The experience was a major awakening. “Onstage at HSB, we
were elated. All I want to be is elated while I’m performing. Why else should
we be getting onstage? We’re not up there to be some good-time charlie band,
but we are not hiding the fact that we are elated to be onstage with you and
we’re choosing the songs that are giving us the best edge to be able to do
that.”
After Hardly Strictly Bluegrass, Carrabba returned home with
a new sense of purpose and a clarity of vision for Twin Forks. In the previous
two years, he had been sticking to a temporary rule he’d imposed on himself as
a songwriter: “I had made this rule that I would not say ‘love’ or ‘heart’ in
my lyrics,” he explains. “I would talk about those things but I wouldn’t say
them. So when I came home from that festival and I did write the first song and
it did say both ‘love’ and ‘heart,’ they felt like the right words, after not
having used them for so long.

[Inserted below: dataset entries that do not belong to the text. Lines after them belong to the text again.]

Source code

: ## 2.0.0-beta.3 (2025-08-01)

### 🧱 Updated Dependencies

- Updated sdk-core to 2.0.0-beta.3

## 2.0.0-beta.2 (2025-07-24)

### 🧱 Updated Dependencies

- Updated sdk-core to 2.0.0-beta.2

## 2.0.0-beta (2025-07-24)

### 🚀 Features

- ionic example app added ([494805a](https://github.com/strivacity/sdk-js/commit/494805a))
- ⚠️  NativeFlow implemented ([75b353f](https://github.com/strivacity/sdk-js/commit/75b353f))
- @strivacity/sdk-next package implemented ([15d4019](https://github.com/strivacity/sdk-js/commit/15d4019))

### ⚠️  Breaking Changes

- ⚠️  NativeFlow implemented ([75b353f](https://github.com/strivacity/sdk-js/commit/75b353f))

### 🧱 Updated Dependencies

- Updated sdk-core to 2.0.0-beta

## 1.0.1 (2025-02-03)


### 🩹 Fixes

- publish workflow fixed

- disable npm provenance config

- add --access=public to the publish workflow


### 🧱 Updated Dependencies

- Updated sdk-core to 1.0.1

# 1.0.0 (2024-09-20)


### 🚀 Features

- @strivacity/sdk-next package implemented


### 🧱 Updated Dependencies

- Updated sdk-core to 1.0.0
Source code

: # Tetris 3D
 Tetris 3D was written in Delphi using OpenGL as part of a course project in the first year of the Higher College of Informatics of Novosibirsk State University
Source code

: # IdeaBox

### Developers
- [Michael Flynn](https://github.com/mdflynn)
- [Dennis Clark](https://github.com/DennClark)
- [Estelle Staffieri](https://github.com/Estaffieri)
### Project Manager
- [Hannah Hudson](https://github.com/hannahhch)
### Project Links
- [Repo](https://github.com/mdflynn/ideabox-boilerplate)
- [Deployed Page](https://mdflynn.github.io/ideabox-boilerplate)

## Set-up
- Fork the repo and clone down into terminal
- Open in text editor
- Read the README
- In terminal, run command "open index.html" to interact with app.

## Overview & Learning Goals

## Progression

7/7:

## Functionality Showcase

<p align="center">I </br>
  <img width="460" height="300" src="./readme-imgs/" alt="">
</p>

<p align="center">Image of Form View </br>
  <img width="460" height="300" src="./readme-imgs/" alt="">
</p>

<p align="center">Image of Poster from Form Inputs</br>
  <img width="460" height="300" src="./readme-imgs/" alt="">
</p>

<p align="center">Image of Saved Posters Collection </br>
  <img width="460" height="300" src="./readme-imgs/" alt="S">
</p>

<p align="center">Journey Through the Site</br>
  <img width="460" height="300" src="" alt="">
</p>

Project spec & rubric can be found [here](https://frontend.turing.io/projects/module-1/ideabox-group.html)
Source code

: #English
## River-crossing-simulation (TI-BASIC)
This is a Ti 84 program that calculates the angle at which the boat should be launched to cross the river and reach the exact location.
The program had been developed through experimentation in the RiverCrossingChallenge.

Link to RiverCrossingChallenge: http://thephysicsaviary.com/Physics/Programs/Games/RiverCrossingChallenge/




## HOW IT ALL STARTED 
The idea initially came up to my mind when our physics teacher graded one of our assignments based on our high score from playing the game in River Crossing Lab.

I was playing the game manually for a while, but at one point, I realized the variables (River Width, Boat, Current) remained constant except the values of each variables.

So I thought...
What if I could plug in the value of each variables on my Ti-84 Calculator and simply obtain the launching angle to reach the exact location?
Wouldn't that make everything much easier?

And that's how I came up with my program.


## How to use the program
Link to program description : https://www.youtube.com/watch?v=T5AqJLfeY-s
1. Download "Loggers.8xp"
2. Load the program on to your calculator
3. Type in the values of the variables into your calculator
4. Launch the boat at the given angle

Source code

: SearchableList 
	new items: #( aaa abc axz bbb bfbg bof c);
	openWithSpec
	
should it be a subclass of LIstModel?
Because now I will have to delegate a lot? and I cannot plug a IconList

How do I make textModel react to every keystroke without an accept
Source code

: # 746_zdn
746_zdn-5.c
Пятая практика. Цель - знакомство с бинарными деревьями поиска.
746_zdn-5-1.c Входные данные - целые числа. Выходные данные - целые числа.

I let the songs happen and found a tempo that
suits what Twin Forks became.”
“Something We Just Know” came to him first, and then, the
flood -- another eight songs in the following eight days. Twin Forks began
tracking the new songs whenever they could, between tours with other projects,
in a multi-purpose space Carrabba had converted into a studio. Over the course
of several weeks starting last fall, they managed to record more than twenty
tracks that they plan to whittle down to eleven or twelve for the debut LP they
plan to release later this year. “We tracked everything live, and I have this
tendency to get really excited about what everyone is doing and I’ll make a
little hoot or shout, and you can hear all those things in the final versions
of the songs,” says Carrabba. “On ‘Scraping Up The Pieces,’ everytime I listen
to it and hear Suzie laughing, I’m dying to remember what could have been so
funny. Then we additionally multi-track, which we figured was a thoughtful way
of approaching the record. You get the error-prone thing that has all the magic
in it, but that doesn’t mean you can’t chase a little more precision. But the
goal is always to do our best to get it right in the same room with each other,
looking at each other, laughing with each other. I think you can feel that all
over the songs.”
Originally recorded with musician friends including mandolin
player Suzie Zeldin, bassist Jonathan Clark and drummer Ben Homola, Twin Forks
has evolved as a live band to include Kimmy Baranoski on backing vocals, Kelsie
Baranoski on mandolin and Shawn Zorn on drums.